# Best 'virtual money'



## Pique318 (21 Feb 2008)

What is the best virtual money for purchasing goods online? Paypal, NoChex etc. ?


----------



## ClubMan (21 Feb 2008)

"Best" in what respect(s)?


----------



## Pique318 (21 Feb 2008)

Well, Paypal disputes thru Ebay (according to many acquaintances experiences) are generally a farce, so I'm looking for one that's widely accepted(incl thru ebay, or does that mean Paypal and Paypal alone?), secure and with a good reputation for dispute resolution should any problems arise.


----------



## ClubMan (21 Feb 2008)

Pique318 said:


> Well, Paypal disputes thru Ebay (according to many acquaintances experiences) are generally a farce,


Not in my (one and only to date) experience.

For _eBay _I'm not sure that you have much option other than _PayPal_.


----------



## mathepac (21 Feb 2008)

ClubMan said:


> For _eBay _I'm not sure that you have much option other than _PayPal_.


PayPal is a wholly owned subsidiary company of eBay.


----------



## Graham_07 (21 Feb 2008)

ClubMan said:


> Not in my (one and only to date) experience.


 
One experience might not give a good indication positive or negative on the eBay dispute resolution process.
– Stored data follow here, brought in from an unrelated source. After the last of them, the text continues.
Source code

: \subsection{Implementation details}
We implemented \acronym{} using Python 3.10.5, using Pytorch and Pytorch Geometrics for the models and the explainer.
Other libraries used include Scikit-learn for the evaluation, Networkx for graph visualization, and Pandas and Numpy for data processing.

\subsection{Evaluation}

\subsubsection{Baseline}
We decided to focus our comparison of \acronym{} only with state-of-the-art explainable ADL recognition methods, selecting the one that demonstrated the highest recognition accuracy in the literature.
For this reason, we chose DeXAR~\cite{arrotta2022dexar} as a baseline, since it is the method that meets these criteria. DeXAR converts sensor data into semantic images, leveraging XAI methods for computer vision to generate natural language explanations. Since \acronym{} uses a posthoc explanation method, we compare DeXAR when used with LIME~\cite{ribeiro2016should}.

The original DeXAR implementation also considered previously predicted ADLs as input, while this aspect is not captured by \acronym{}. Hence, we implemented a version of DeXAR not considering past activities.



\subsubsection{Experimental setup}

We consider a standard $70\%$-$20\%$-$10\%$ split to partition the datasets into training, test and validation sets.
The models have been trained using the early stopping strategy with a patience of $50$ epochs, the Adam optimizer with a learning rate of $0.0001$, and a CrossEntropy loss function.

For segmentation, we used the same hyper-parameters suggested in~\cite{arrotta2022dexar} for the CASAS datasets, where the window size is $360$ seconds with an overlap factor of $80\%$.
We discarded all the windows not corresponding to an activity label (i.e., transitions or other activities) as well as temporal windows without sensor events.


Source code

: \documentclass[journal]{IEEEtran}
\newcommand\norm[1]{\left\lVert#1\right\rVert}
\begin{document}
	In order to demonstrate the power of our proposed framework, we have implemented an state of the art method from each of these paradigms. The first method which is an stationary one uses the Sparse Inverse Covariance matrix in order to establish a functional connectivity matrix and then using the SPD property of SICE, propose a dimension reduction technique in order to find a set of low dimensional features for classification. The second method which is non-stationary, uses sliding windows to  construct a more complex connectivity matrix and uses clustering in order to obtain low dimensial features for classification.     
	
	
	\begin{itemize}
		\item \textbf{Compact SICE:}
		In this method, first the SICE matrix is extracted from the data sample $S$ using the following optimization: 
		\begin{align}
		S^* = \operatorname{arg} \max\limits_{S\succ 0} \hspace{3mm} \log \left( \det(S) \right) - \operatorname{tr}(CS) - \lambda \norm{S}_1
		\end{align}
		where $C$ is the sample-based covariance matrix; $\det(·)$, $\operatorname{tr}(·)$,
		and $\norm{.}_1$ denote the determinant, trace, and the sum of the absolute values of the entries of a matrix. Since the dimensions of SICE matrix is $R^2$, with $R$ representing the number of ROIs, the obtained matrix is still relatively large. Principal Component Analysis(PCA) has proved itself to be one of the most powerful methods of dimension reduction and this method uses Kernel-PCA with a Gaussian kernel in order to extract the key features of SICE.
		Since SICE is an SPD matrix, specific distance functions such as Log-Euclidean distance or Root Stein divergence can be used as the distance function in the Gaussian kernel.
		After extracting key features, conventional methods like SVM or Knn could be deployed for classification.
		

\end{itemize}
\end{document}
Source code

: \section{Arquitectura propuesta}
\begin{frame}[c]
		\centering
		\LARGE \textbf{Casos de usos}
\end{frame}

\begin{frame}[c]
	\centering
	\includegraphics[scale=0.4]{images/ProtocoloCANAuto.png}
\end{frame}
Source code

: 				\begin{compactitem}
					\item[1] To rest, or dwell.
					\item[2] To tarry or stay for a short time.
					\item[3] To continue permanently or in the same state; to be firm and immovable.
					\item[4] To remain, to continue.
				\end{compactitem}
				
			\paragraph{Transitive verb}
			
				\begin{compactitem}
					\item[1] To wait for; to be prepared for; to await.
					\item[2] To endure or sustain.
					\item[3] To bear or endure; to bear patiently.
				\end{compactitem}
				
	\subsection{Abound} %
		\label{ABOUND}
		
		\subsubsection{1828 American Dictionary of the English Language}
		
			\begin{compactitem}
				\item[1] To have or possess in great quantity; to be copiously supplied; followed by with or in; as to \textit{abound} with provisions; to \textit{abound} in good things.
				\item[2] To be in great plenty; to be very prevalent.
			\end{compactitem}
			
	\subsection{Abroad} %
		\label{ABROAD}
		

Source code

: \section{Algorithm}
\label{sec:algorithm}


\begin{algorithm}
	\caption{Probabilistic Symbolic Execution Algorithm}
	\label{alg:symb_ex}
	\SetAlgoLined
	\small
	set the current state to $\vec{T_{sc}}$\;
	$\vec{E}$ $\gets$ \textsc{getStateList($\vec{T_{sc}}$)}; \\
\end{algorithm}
Over a number of years and regular purchases we have had several issues requiring resolution. None of them were ever resolved to our satisfaction. That being said, the vast majority of eBay purchases themselves have been processed properly and that outweighs to me, the possibility of the occasional problem.


----------



## ClubMan (21 Feb 2008)

Graham_07 said:


> One experience might not give a good indication positive or negative on the eBay dispute resolution process.


Maybe the original poster can clarify on what basis s/he is determining that the _PayPal _dispute resolution process is "a farce" so?


----------



## Pique318 (21 Feb 2008)

I know of several instances where someone was selling something on ebay. The sent the item, recieved the payment via paypal and then suddenly the buyer decides that there's something wrong with the item (even though it's exactly as advertised) and puts in a claim to ebay that goods were damaged, not as described, never showed up etc. The payment is almost immediately (and without much, if any correspondence with the seller) removed from the sellers paypal account.
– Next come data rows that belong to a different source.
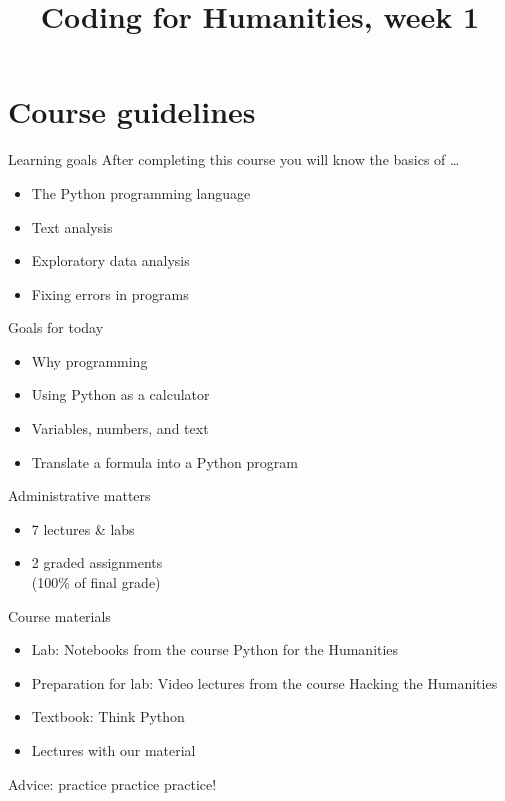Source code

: \documentclass{beamer}
\title{Coding for Humanities, week 1}
\begin{document}
\begin{frame}
 \titlepage
\end{frame}

\begin{frame}
 \tableofcontents
\end{frame}


\section{Course guidelines}
\frame{\tableofcontents[currentsection]}

\begin{frame}{Learning goals}
   After completing this course you will know the basics of \dots
   \begin{itemize}
       \item The Python programming language
       \item Text analysis
       \item Exploratory data analysis
       \item Fixing errors in programs
   \end{itemize}
\end{frame}

\begin{frame}{Goals for today}
    \begin{itemize}
        \item Why programming
        \item Using Python as a calculator
        \item Variables, numbers, and text
        \item Translate a formula into a Python program
    \end{itemize}
\end{frame}

\begin{frame}{Administrative matters}
    \begin{itemize}
        \item 7 lectures \& labs
        \item 2 graded assignments \\
            (100\% of final grade)
    \end{itemize}
\end{frame}

\begin{frame}{Course materials}
    \begin{itemize}
        \item Lab: Notebooks from the course Python for the Humanities
        \item Preparation for lab: Video lectures from the course Hacking the Humanities
		\item Textbook: Think Python
        \item Lectures with our material
    \end{itemize}

	\pause\vspace{1em}
	Advice: practice practice practice!
\end{frame}
\end{document}
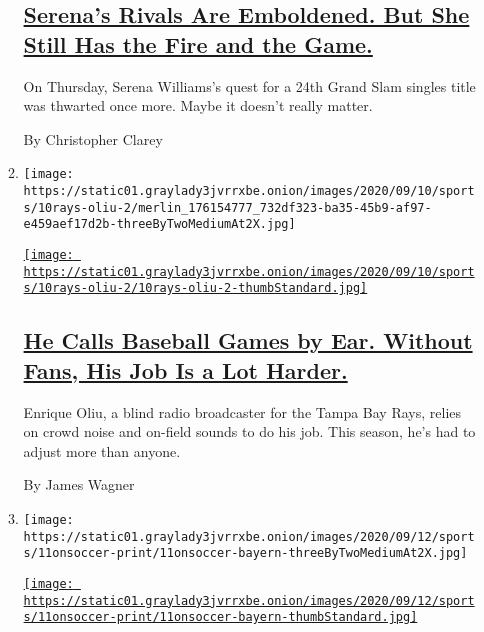 \begin{enumerate}
\begin{enumerate}
    \hypertarget{serenas-rivals-are-emboldened-but-she-still-has-the-fire-and-the-game}{%
    \subsection{\texorpdfstring{\href{/2020/09/11/sports/tennis/us-open-serena-williams.html}{Serena's
    Rivals Are Emboldened. But She Still Has the Fire and the
    Game.}}{Serena's Rivals Are Emboldened. But She Still Has the Fire and the Game.}}\label{serenas-rivals-are-emboldened-but-she-still-has-the-fire-and-the-game}}

    On Thursday, Serena Williams's quest for a 24th Grand Slam singles
    title was thwarted once more. Maybe it doesn't really matter.

    By Christopher Clarey
  \item
    \texttt{[image: https://static01.graylady3jvrrxbe.onion/images/2020/09/10/sports/10rays-oliu-2/merlin\_176154777\_732df323-ba35-45b9-af97-e459aef17d2b-threeByTwoMediumAt2X.jpg]}

    \href{/2020/09/11/sports/baseball/enrique-oliu-rays-broadcaster.html}{\texttt{[image: https://static01.graylady3jvrrxbe.onion/images/2020/09/10/sports/10rays-oliu-2/10rays-oliu-2-thumbStandard.jpg]}}

    \hypertarget{he-calls-baseball-games-by-ear-without-fans-his-job-is-a-lot-harder}{%
    \subsection{\texorpdfstring{\href{/2020/09/11/sports/baseball/enrique-oliu-rays-broadcaster.html}{He
    Calls Baseball Games by Ear. Without Fans, His Job Is a Lot
    Harder.}}{He Calls Baseball Games by Ear. Without Fans, His Job Is a Lot Harder.}}\label{he-calls-baseball-games-by-ear-without-fans-his-job-is-a-lot-harder}}

    Enrique Oliu, a blind radio broadcaster for the Tampa Bay Rays,
    relies on crowd noise and on-field sounds to do his job. This
    season, he's had to adjust more than anyone.

    By James Wagner
  \item
    \texttt{[image: https://static01.graylady3jvrrxbe.onion/images/2020/09/12/sports/11onsoccer-print/11onsoccer-bayern-threeByTwoMediumAt2X.jpg]}

    \href{/2020/09/11/sports/soccer/premier-league-preview.html}{\texttt{[image: https://static01.graylady3jvrrxbe.onion/images/2020/09/12/sports/11onsoccer-print/11onsoccer-bayern-thumbStandard.jpg]}}


\end{enumerate}
\end{enumerate}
This hasn't just happened once or twice, but many times.

So, does anyone have any alternatives to Paypal ?


----------



## ClubMan (21 Feb 2008)

Pique318 said:


> So, does anyone have any alternatives to Paypal ?
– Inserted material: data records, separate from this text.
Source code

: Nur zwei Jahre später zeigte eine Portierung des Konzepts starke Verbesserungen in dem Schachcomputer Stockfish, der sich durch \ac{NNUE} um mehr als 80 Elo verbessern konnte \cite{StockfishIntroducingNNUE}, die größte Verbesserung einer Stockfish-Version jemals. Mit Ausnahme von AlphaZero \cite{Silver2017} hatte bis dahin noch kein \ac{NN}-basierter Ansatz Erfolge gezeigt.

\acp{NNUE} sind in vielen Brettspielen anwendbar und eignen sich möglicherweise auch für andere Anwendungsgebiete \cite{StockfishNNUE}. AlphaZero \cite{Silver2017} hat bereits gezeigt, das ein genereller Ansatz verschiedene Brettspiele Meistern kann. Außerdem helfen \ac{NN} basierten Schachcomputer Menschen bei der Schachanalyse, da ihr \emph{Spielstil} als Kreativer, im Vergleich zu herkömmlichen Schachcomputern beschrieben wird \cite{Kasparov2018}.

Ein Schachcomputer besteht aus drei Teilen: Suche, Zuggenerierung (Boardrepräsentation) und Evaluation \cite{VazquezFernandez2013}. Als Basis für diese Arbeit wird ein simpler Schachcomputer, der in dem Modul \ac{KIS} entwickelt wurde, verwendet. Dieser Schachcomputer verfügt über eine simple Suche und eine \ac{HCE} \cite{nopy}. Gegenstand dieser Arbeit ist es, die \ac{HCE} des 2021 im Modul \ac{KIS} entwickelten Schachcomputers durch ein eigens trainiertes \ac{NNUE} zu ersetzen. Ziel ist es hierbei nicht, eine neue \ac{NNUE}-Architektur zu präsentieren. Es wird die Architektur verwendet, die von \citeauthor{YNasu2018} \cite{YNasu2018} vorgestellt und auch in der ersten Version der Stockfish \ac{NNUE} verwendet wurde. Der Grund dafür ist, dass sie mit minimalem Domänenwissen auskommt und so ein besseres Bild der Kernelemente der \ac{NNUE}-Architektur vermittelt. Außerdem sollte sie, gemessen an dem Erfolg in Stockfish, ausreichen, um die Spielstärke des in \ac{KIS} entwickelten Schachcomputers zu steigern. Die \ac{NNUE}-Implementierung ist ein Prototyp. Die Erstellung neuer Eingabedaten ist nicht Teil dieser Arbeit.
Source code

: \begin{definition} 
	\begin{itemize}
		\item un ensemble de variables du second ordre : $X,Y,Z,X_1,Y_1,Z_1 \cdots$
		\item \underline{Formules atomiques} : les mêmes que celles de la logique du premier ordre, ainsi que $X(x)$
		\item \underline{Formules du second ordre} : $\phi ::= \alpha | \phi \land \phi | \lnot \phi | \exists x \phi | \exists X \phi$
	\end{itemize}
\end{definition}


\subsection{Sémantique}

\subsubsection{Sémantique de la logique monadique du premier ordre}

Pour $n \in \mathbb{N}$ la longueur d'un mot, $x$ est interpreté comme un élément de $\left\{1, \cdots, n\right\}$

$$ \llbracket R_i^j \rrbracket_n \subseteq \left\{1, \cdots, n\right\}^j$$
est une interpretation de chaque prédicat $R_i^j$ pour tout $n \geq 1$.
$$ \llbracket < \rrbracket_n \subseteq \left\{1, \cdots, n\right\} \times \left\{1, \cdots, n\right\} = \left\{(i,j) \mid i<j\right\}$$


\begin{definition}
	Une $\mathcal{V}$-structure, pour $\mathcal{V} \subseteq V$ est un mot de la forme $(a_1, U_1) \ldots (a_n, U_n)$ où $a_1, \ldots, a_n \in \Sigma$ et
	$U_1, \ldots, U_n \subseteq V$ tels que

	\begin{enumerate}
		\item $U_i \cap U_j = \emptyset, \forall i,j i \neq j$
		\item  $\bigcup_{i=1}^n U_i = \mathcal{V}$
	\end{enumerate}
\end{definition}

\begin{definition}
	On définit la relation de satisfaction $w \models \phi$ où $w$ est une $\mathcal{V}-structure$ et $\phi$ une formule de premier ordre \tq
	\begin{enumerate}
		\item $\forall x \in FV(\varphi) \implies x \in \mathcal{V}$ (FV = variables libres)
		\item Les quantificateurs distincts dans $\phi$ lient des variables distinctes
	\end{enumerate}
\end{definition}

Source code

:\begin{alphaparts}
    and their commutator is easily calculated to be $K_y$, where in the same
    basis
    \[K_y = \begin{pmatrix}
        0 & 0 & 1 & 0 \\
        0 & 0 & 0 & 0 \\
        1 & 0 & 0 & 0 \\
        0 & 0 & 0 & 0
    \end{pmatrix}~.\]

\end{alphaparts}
On _eBay _specifically? Yes - [broken link removed] lists a few but obviously _PayPal _is _eBay's _preferred method. If you don't trust _PayPal _then maybe you should avoid _eBay_?


----------



## MarkZ (26 Feb 2008)

If you are buying goods,  getting your money back from Paypal is not difficult (see http://www.theregister.co.uk/2008/02/11/ebay_laptop_auction/ for a laugh). It is easier than if you were using a credit card.

If you are selling goods, credit card is better as there are less circumstances where the funds are returned to the buyer, however your fraud may be higher.


----------